GOP Senators Revive Push for Quick Amnesty

Sen. James Lankford (R-OK)
Zach Gibson/Getty Images

Pro-amnesty Senators in both parties are trying again to deliver an amnesty to at least two million ‘DACA’ illegals — and also to several hundred thousand people with expiring “Temporary Protected Status.”

MSNBC got a briefing from GOP Sen. James Lankford, and Politico was briefed by multiple GOP and Democratic Senators about their amnesty plans.

Their emerging plans for a quick amnesty are tied to the push for a discharge-petition amnesty in the House, and to the likely court approval for ending the DACA amnesty, which is now held by 700,000 adult children of illegal immigrants. Also, business and progressive advocates want a quick amnesty to help keep the immigration issue out of the November election, out of fear that voters may endorse President Donald Trump’s low-immigration/high-wage policy.

The Politico article included no mention of possible safeguards or wage-protections for American workers amid a new flood of migrant workers, but it acknowledged that the pro-illegal push might be blocked by Trump’s continued campaign for his four-part immigration reform plan. Politico reported:

The path is an exceedingly narrow one, participants on all sides acknowledge. The Senate is scheduled to be in for just four more work periods this year, and it’s expected to take a break for several weeks before the fall election. Plus, [Majority Leader. Mitch] McConnell has been prioritizing noncontroversial legislation like a veterans care bill and water infrastructure plan, as well as confirmation of judges, over contentious issues like immigration.

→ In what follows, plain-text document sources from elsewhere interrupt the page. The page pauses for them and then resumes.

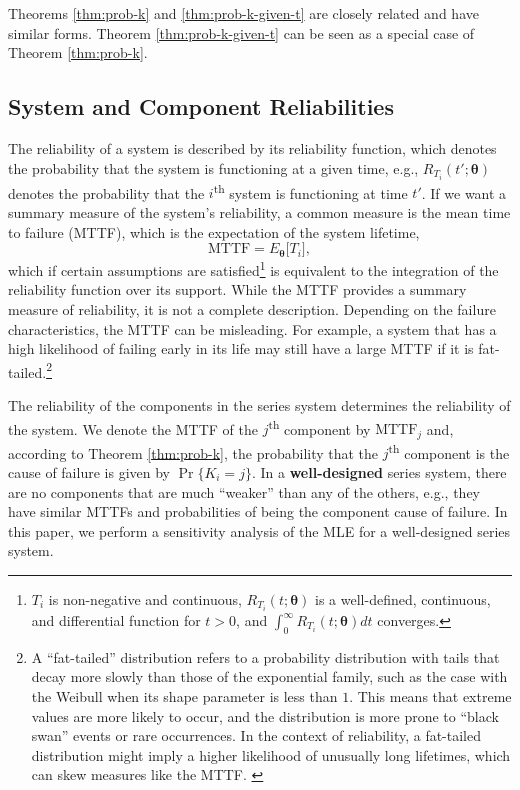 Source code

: \documentclass[
]{article}
\theoremstyle{definition}
\theoremstyle{plain}
\theoremstyle{definition}
\theoremstyle{definition}
\theoremstyle{definition}
\theoremstyle{definition}
\theoremstyle{remark}
\begin{document}
Theorems \ref{thm:prob-k} and \ref{thm:prob-k-given-t} are closely related
and have similar forms. Theorem \ref{thm:prob-k-given-t} can be seen as a
special case of Theorem \ref{thm:prob-k}.

\hypertarget{reliability}{%
\subsection{System and Component Reliabilities}\label{reliability}}

The reliability of a system is described by its reliability function, which
denotes the probability that the system is functioning at a given time,
e.g., \(R_{T_i}(t';\boldsymbol{\theta})\) denotes the probability that the \(i\)\textsuperscript{th}
system is functioning at time \(t'\). If we want a summary measure of the system's
reliability, a common measure is the mean time to failure (MTTF), which is the
expectation of the system lifetime,
\begin{equation}
\label{mttf-sys}
\text{MTTF} = E_{\boldsymbol{\theta}}\!\bigl[T_i\bigr],
\end{equation}
which if certain assumptions are satisfied\footnote{\(T_i\) is non-negative and continuous, \(R_{T_i}(t;\boldsymbol{\theta})\) is a well-defined,
  continuous, and differential function for \(t > 0\), and \(\int_0^\infty R_{T_i}(t;\boldsymbol{\theta}) dt\)
  converges.} is equivalent to the integration
of the reliability function over its support. While the MTTF provides a summary
measure of reliability, it is not a complete description. Depending on the
failure characteristics, the MTTF can be misleading. For example, a system that has
a high likelihood of failing early in its life may still have a large MTTF if it
is fat-tailed.\footnote{A ``fat-tailed'' distribution refers to a probability distribution with tails that
  decay more slowly than those of the exponential family, such as the case with the Weibull
  when its shape parameter is less than \(1\). This means that extreme values are more
  likely to occur, and the distribution is more prone to ``black swan'' events or rare occurrences.
  In the context of reliability, a fat-tailed distribution might imply a higher likelihood of
  unusually long lifetimes, which can skew measures like the MTTF. \citep{taleb2007black}}

The reliability of the components in the series system determines the reliability
of the system. We denote the MTTF of the \(j\)\textsuperscript{th} component by
\(\text{MTTF}_j\) and, according to Theorem \ref{thm:prob-k}, the probability
that the \(j\)\textsuperscript{th} component is the cause of failure is given by
\(\Pr\{K_i = j\}\). In a \textbf{well-designed} series system, there are no components
that are much ``weaker'' than any of the others, e.g., they have similar
MTTFs and probabilities of being the component cause of failure. In this paper,
we perform a sensitivity analysis of the MLE for a well-designed series system.
\end{document}
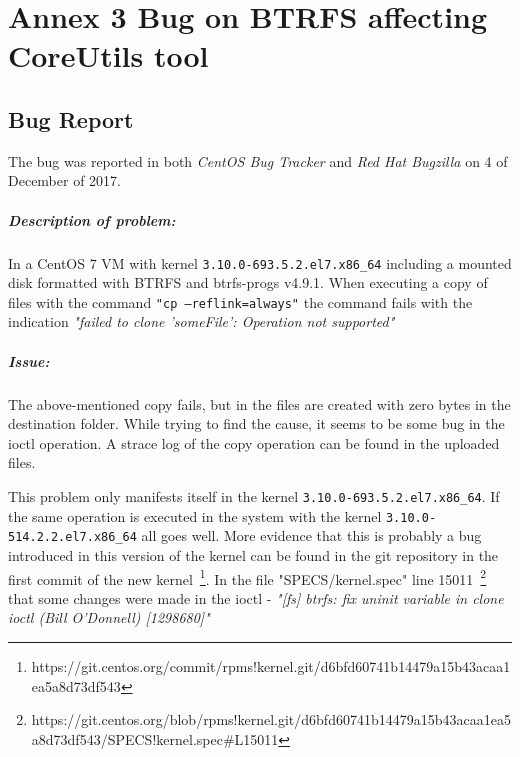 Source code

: \chapter{Annex 3 Bug on BTRFS affecting CoreUtils tool}
\label{ann:bug}

%

\section{Bug Report}
\label{sec:bug_report}

The bug was reported in both \textit{CentOS Bug Tracker} and \textit{Red Hat Bugzilla} on 4 of December of 2017.

\paragraph{Description of problem:}

In a CentOS 7 VM with kernel \texttt{3.10.0-693.5.2.el7.x86\_64} including a mounted disk formatted with BTRFS and btrfs-progs v4.9.1.
When executing a copy of files with the command \texttt{"cp --reflink=always"} the command fails with the indication \textit{"failed to clone 'someFile': Operation not supported"}

\paragraph{Issue:}

The above-mentioned copy fails, but in the files are created with zero bytes in the destination folder.
While trying to find the cause, it seems to be some bug in the ioctl operation. A strace log of the copy operation can be found in the uploaded files.

This problem only manifests itself in the kernel \texttt{3.10.0-693.5.2.el7.x86\_64}. If the same operation is executed in the system with the kernel \texttt{3.10.0-514.2.2.el7.x86\_64} all goes well.
More evidence that this is probably a bug introduced in this version of the kernel can be found in the git repository in the first commit of the new kernel~\footnote{https://git.centos.org/commit/rpms!kernel.git/d6bfd60741b14479a15b43acaa1ea5a8d73df543}.
In the file "SPECS/kernel.spec" line 15011~\footnote{https://git.centos.org/blob/rpms!kernel.git/d6bfd60741b14479a15b43acaa1ea5a8d73df543/SPECS!kernel.spec\#L15011} that some changes were made in the ioctl - \textit{"[fs] btrfs: fix uninit variable in clone ioctl (Bill O'Donnell) [1298680]"}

Democrats are also worried about the president’s influence. He put heavy pressure on Republicans to reject anything other than his plan to make deep cuts to legal immigration as a price for citizenship for Dreamers, and Democrats worry that will happen again in the coming weeks.

The pro-amnesty talks include Colorado GOP Sen. Cory Gardner, who is leading the GOP’s 2018 Senate campaign. His campaign deputy, North Carolina Sen. Thom Tillis, is also part of the pro-amnesty group. Politico reported:

“The sweet spot for getting an immigration deal remains now. The closer we get to the election and certainly post-election, the more difficult it will be,” [Gardner] recounted telling the president. “If we wait longer, the more difficult it becomes. They’ll blame it on both parties at that point.”

The Democrats are led by Connecticut Sen. Chris Coons, who allied with Sen. John McCain to push an amnesty bill during the Senate’s debate in February. In this new effort, Coons is pushing to extend the DACA amnesty to include at least 250,000 TPS migrants, and is talking to Tillis as well as Oklahoma Sen. James Lankford.

The Politico story also includes Tennesee GOP Sen. Lamar Alexander and New Mexico Democrat  Sen. Martin Heinrich.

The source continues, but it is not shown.